(Saved entries)
:::::
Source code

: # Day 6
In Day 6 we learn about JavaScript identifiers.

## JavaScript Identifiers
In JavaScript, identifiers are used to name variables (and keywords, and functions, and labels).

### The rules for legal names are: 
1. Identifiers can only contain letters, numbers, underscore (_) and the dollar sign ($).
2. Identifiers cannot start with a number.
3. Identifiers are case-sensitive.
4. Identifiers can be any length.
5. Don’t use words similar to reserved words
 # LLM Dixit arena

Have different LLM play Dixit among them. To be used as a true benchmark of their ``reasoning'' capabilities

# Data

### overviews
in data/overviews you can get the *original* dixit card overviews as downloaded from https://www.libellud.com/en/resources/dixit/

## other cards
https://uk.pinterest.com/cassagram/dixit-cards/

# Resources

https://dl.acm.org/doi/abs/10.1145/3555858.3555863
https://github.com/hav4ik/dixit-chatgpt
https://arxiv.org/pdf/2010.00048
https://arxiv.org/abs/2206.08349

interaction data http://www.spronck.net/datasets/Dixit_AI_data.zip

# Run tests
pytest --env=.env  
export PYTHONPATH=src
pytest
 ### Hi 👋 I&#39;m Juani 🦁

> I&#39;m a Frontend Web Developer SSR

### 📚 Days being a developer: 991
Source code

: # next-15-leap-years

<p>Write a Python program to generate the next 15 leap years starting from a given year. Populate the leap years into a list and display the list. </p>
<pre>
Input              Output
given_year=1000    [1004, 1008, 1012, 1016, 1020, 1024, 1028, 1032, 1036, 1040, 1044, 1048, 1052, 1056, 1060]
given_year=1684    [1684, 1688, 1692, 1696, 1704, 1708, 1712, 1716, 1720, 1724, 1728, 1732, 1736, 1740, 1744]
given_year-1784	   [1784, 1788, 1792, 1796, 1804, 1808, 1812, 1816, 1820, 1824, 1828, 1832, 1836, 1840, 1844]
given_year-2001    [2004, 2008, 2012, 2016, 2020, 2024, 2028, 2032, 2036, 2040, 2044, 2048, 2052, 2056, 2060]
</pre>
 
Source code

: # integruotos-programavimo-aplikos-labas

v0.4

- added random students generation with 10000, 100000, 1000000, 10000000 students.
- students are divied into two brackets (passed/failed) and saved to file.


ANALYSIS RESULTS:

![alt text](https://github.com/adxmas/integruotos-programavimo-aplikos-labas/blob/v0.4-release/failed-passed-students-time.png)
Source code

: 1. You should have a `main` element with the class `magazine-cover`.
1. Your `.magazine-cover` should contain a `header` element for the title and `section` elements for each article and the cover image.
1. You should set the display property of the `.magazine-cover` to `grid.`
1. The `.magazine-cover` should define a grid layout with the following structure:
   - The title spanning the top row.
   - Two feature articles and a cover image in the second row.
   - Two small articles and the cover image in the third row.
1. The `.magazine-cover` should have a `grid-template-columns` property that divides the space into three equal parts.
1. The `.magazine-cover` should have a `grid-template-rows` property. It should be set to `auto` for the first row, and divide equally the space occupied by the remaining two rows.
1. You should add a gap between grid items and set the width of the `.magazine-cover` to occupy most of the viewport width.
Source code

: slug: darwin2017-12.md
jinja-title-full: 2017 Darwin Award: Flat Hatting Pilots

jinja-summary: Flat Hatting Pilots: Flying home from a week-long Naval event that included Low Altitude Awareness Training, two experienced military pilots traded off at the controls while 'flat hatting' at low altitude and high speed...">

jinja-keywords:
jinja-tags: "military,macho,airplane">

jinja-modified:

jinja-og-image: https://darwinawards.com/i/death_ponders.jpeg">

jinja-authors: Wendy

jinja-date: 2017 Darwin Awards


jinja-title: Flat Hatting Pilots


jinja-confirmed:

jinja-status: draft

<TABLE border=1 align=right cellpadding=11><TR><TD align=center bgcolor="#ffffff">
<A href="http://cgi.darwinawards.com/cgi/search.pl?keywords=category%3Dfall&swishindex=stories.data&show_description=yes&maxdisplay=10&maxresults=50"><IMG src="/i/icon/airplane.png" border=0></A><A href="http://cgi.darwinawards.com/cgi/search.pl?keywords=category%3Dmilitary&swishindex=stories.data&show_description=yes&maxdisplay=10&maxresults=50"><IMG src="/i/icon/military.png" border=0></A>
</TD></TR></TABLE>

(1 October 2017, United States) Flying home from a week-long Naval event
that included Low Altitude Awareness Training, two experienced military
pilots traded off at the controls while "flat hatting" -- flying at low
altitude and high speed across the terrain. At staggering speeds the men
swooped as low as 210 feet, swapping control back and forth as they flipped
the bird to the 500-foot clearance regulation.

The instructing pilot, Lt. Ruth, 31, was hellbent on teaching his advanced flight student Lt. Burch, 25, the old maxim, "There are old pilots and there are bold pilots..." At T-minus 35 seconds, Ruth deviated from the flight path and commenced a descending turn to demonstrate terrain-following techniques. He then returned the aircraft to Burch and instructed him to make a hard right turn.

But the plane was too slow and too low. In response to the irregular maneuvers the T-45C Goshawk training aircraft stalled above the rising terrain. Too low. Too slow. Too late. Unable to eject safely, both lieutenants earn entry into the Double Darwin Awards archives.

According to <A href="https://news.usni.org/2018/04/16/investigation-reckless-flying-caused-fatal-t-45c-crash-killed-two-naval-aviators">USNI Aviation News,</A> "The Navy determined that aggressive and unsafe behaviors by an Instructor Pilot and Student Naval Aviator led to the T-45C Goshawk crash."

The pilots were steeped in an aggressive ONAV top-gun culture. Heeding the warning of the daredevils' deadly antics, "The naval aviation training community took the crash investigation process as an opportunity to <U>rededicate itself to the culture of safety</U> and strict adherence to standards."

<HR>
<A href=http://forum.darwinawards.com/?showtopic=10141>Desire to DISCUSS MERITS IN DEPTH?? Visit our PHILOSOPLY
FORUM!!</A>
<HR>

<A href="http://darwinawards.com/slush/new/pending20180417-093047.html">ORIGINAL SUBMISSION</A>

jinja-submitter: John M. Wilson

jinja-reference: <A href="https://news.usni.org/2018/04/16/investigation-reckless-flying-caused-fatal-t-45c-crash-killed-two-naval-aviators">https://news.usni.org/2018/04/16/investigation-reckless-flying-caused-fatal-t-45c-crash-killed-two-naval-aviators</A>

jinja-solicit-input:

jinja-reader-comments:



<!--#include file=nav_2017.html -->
:::::
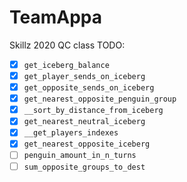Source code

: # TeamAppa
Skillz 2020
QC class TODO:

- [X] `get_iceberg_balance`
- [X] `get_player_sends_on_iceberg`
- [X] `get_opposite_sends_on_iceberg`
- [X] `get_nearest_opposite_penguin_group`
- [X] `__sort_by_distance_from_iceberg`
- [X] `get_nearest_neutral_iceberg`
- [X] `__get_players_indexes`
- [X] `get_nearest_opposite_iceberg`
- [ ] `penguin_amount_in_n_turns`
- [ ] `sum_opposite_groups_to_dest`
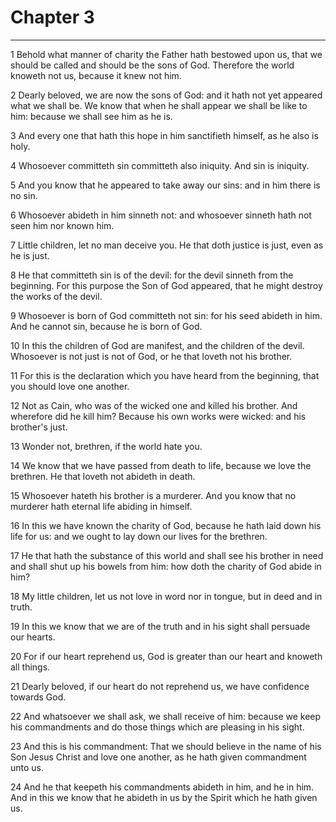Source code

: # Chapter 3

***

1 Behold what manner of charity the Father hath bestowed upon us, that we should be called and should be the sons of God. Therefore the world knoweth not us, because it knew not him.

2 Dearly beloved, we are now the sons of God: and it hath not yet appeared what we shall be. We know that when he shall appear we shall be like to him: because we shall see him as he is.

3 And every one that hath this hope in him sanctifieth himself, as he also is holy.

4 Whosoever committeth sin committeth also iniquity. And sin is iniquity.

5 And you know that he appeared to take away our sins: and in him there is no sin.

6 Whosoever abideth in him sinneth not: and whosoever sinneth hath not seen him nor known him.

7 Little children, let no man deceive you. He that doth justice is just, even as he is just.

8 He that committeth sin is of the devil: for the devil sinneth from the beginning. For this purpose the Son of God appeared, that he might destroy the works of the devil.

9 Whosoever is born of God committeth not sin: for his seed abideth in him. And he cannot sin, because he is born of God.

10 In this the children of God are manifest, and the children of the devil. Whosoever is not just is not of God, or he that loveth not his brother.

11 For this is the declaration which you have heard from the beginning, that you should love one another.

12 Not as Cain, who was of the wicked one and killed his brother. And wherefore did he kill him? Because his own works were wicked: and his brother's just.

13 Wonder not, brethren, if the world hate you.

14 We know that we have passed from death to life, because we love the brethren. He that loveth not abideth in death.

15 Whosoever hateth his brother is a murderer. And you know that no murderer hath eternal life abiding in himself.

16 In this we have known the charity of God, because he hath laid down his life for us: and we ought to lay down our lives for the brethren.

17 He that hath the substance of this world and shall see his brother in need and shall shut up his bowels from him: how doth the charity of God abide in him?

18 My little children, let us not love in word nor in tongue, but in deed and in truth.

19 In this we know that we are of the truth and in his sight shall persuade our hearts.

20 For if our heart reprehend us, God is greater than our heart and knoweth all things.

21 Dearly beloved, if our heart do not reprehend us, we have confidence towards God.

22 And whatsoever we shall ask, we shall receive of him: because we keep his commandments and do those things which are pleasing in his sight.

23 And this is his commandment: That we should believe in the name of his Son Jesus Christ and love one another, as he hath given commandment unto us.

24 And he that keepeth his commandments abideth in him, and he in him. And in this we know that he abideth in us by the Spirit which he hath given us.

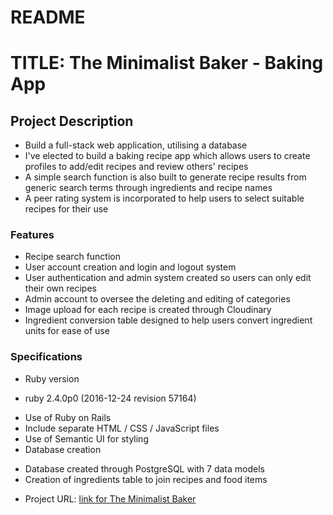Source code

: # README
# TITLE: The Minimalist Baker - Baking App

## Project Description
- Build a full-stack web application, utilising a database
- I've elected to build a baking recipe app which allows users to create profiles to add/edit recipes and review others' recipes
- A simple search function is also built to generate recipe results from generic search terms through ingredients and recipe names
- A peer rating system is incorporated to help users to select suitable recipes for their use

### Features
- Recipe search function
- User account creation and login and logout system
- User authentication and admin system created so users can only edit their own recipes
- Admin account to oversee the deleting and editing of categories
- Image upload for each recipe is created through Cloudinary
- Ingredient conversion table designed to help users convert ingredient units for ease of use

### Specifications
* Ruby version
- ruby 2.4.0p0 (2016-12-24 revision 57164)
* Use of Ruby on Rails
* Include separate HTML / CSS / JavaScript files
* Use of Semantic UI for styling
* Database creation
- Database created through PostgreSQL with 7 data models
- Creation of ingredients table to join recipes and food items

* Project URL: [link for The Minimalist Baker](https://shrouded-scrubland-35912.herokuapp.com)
:::::
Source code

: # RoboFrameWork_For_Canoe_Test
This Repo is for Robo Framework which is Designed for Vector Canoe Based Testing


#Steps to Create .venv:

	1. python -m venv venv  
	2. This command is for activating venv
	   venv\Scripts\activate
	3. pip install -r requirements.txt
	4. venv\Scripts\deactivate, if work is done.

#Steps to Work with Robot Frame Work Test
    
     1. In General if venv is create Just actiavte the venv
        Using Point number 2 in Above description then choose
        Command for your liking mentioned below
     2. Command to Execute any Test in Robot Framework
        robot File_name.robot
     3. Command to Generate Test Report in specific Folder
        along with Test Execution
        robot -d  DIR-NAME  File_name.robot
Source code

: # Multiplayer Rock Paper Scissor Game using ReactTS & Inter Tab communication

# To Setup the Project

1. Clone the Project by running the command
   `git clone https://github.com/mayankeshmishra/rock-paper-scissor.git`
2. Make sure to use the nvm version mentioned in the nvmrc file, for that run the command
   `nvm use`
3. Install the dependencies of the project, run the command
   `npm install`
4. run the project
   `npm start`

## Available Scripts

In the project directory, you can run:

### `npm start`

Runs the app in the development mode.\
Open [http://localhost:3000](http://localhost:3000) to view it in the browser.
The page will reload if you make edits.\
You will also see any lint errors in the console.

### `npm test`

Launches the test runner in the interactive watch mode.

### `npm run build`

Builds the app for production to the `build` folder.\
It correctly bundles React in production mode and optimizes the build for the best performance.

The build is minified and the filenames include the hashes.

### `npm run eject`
:::::
_Work instructions_. All that should be written out is the stretch of lines above between the one holding "https://uk.pinterest.com/cassagram/dixit-cards/" and the one holding "1736, 1740, 1744]", inclusive, exactly as given.

_Result for this task_.
https://uk.pinterest.com/cassagram/dixit-cards/

# Resources

https://dl.acm.org/doi/abs/10.1145/3555858.3555863
https://github.com/hav4ik/dixit-chatgpt
https://arxiv.org/pdf/2010.00048
https://arxiv.org/abs/2206.08349

interaction data http://www.spronck.net/datasets/Dixit_AI_data.zip

# Run tests
pytest --env=.env  
export PYTHONPATH=src
pytest
 ### Hi 👋 I&#39;m Juani 🦁

> I&#39;m a Frontend Web Developer SSR

### 📚 Days being a developer: 991
Source code

: # next-15-leap-years

<p>Write a Python program to generate the next 15 leap years starting from a given year. Populate the leap years into a list and display the list. </p>
<pre>
Input              Output
given_year=1000    [1004, 1008, 1012, 1016, 1020, 1024, 1028, 1032, 1036, 1040, 1044, 1048, 1052, 1056, 1060]
given_year=1684    [1684, 1688, 1692, 1696, 1704, 1708, 1712, 1716, 1720, 1724, 1728, 1732, 1736, 1740, 1744]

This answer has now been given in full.